Il risultato è, a detta di chi scrive, il miglior cinecomics di sempre: monumentale opera che nella sua Ultimate Cut sfiora le 4 ore di durata.
La prova d’autore di Sucker Punch
Dopo essersi confrontato con l’animazione digitale (Il regno di Ga' Hoole - La leggenda dei guardiani, basato sull’omonima saga letteraria), Zack Snyder torna al live-action con il suo primo e unico film non derivato da alcun altra opera: Sucker Punch, definito dallo stesso regista come una sorta di «Alice nel paese delle meraviglie con le mitragliatrici».
In questo film l’estetica è tutto: ambientazioni da videogioco che spaziano dal medieval-fantasy a ucronie horror sino allo sci-fi più spinto. Combattimenti in pianisequenza, alternanza di slow e high motion, lenti bifocali e sequenze musicate al limite del videoclip (meravigliosa quella d’apertura sulle note della cover melodica di Sweet Dreams). Visivamente tutto è sfarzoso, barocco ed estremamente audace. Ma la critica non si convice, stroncando il film per la trama piatta e i personaggi stereotipati.
Guarda la nostra Sfida dedicata a Zack Snyder
Zack Snyder ne esce a pezzi, bramoso di un riscatto personale e professionale. È qui che Warner gli affida il compito di plasmare un nuovo universo cinematografico da contrapporre al monopolio imperante della Marvel: il DC Cinematic Universe, progetto varato anche grazie al benestare di Christopher Nolan e all’imprinting dato dalla sua trilogia de Il cavaliere oscuro.
Snyder e il DC Universe
Il primo film del DC Cinematic Universe è stato L'Uomo d'Acciaio, approdato in sala a ben 5 anni di distanza dall’inizio dell’Impero Marvel. Criticato da molti, è il racconto del percorso affrontato da Clark Kent per raggiungere la propria consapevolezza e abbracciare finalmente il suo destino di protettore dell’umanità.

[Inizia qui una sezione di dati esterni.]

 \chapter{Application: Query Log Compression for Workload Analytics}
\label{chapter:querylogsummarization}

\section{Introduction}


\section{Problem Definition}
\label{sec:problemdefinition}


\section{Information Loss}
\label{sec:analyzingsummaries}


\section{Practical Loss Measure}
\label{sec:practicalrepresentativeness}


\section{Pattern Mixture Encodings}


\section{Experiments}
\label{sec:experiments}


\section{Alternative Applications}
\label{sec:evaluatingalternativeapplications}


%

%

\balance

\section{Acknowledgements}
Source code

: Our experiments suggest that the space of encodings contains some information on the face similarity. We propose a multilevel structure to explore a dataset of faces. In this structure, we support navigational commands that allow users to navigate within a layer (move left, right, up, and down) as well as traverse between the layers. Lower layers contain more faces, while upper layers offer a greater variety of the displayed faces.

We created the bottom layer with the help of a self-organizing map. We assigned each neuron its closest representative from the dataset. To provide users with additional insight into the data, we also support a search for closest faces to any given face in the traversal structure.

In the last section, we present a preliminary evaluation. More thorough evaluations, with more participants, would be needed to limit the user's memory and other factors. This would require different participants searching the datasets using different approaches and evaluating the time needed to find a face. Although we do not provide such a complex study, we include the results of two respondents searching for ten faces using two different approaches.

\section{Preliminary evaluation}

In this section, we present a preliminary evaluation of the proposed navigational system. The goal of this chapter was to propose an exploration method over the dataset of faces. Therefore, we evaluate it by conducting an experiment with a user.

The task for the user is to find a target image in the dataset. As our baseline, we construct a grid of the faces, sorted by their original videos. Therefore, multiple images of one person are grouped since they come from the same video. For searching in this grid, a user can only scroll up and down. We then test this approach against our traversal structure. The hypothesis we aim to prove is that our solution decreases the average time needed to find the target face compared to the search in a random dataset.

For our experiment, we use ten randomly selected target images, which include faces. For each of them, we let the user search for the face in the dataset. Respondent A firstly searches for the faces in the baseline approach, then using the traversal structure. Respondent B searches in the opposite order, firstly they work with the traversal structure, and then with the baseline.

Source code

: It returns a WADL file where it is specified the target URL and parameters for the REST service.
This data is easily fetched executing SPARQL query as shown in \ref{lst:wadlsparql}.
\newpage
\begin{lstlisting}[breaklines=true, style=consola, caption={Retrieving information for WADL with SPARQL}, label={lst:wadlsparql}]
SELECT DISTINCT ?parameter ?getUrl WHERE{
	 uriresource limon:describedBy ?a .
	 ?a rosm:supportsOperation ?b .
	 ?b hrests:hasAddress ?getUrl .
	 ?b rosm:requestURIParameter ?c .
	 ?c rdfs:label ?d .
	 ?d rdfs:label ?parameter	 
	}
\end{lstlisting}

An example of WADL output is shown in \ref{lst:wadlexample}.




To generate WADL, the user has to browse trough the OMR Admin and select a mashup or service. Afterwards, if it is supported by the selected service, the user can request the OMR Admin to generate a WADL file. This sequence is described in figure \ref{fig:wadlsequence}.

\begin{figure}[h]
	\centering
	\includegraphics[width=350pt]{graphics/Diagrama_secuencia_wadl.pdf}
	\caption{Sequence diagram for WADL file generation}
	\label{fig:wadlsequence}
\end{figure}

Un discorso complesso e stratificato, più focalizzato sull’introspezione che su una messa in scena caciarona. Il tentativo di elevare i cinefumetti a uno status più autoriale, ma che è incappato in molti, troppi dissensi, la maggior parte dei quali, col senno di poi, abbastanza pretestuosi.
Se c’è un aspetto su cui però le platee concordano è l’annichilente devastazione urbana che Zack Snyder inscena nella battaglia di Metropolis.
Qualcosa di tanto catastrofico da rendere impotente lo spettatore e gettare un’ombra persino sul “distruttore per eccellenza” Michael Bay. Una scena apocalittica che ha subito scatenato polemiche, pretendendo che nel sequel venisse resa giustizia alle vittime ma che, per qualche strano motivo, l’anno precedente non venne mossa alla Marvel dopo l’altrettanto distruttiva battaglia di Manhattan. L'Uomo d'Acciaio incassa 670 milioni di dollari e, nonostante tutto, non viene considerato un successo. Perciò per il sequel la produzione gioca al rialzo con l’entrata in scena di un altro famigerato eroe DC: Batman.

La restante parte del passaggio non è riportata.